No man ever did or will found a college, "believing at the time that an act of incorporation constitutes no security for the institution; believing that it is immediately to be deemed a public institution, whose funds are to be governed and applied, not by the will of the donor, but by the will of the legislature. All such gifts are made in the pleasing, perhaps delusive hope, that the charity will flow forever in the channel which the givers have marked out for it."

Since every man finds evidence of this truth "in his own bosom," can it be imagined that "the framers of our constitution were strangers" to the same universal sentiment? Although "feeling the necessity ... of giving permanence and security to contracts," because of the "fluctuating" course and "repeated interferences" of Legislatures which resulted in the "most perplexing and injurious embarrassments," did the framers of the Constitution nevertheless deem it "necessary to leave these contracts subject to those interferences?" Strong, indeed, must be the motives for making such exceptions.[759]

Finally, Marshall declares that the "opinion of the court, after mature deliberation, is, that this is a contract, the obligation of which cannot be impaired without violating the Constitution of the United States."[760]

Do the New Hampshire College Acts impair the obligations of Dartmouth's charter? That instrument gave the Trustees "the whole power of governing the college"; stipulated that the corporation "should continue forever"; and "that the number of trustees should forever consist of twelve, and no more." This contract was made by the Crown, a power which could have made "no violent alteration in its essential terms, without impairing its obligation."

The powers and duties of the Crown were, by the Revolution, "devolved on the people of New Hampshire." It follows that, since the Crown could not change the charter of Dartmouth without impairing the contract, neither can New Hampshire. "All contracts, and rights, respecting property, remained unchanged by the revolution."[761]

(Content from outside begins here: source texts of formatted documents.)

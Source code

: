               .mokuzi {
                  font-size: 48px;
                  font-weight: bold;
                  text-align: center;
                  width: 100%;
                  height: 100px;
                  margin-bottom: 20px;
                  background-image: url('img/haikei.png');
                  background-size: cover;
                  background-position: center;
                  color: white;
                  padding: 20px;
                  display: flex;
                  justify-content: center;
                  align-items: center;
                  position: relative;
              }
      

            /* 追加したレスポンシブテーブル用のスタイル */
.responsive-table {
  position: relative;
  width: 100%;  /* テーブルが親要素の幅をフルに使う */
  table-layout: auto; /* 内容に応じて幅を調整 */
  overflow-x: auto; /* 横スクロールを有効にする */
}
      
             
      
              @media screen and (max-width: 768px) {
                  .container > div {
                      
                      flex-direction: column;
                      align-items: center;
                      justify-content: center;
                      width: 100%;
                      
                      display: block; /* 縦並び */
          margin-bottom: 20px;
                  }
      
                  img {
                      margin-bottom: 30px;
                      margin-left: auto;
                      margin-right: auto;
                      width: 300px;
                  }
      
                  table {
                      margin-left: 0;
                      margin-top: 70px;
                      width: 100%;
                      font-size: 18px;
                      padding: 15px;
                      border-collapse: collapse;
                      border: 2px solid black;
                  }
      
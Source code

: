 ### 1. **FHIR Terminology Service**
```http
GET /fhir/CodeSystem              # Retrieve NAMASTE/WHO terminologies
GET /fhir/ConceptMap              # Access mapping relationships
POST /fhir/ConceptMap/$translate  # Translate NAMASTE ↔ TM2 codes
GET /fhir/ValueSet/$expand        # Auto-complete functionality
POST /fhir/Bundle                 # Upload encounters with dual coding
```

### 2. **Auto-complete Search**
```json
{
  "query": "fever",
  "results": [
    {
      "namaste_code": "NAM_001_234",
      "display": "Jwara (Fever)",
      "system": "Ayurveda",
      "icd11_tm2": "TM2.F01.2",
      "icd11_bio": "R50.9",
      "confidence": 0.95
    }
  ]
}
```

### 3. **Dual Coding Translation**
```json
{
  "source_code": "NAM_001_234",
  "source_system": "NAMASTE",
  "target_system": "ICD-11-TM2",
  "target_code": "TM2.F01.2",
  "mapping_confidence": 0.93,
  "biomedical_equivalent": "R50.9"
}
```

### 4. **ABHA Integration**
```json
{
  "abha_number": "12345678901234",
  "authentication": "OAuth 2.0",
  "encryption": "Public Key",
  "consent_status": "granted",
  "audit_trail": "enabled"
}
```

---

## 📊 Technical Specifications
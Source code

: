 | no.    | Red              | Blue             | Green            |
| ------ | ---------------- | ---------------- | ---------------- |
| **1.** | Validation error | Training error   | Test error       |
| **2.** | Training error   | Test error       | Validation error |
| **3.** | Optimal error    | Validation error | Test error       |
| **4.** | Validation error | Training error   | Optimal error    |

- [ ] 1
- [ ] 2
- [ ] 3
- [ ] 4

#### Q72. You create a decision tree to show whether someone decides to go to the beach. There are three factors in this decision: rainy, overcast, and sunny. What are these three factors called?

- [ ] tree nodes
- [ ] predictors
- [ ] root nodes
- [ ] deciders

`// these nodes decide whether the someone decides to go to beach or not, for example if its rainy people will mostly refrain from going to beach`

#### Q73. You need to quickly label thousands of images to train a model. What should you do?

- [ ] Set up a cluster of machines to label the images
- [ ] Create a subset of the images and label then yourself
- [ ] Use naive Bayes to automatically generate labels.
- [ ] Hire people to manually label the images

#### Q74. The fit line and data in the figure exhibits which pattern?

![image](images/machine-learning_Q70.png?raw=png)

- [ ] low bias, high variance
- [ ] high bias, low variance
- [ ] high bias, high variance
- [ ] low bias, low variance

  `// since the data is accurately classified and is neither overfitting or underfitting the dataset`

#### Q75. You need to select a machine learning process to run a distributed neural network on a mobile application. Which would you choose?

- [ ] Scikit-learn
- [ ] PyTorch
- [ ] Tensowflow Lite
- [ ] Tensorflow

As to whether the New Hampshire College Acts radically alter the charter of Dartmouth College, "two opinions cannot be entertained." The State takes over the government of the institution. "The will of the state is substituted for the will of the donors, in every essential operation of the college.... The charter of 1769 exists no longer"—the College has been converted into "a machine entirely subservient to the will of government," instead of the "will of its founders."[762] Therefore, the New Hampshire College laws "are repugnant to the constitution of the United States."[763]

On account of the death of Woodward, who had been Secretary and Treasurer of the University, and formerly held the same offices in the College against whom the College Trustees had brought suit, Webster moved for judgment nunc pro tunc; and judgment was immediately entered accordingly.

Not for an instant could Webster restrain the expression of his joy. Before leaving the court-room he wrote his brother: "All is safe.... The opinion was delivered by the Chief Justice. It was very able and very elaborate; it goes the whole length, and leaves not an inch of ground for the University to stand on."[764] He informed President Brown that "all is safe and certain.... I feel a load removed from my shoulders much heavier than they have been accustomed to bear."[765] To Mason, Webster describes Marshall's manner: "The Chief Justice's opinion was in his own peculiar way. He reasoned along from step to step; and, not referring to the cases [cited], adopted the principles of them, and worked the whole into a close, connected, and very able argument."[766]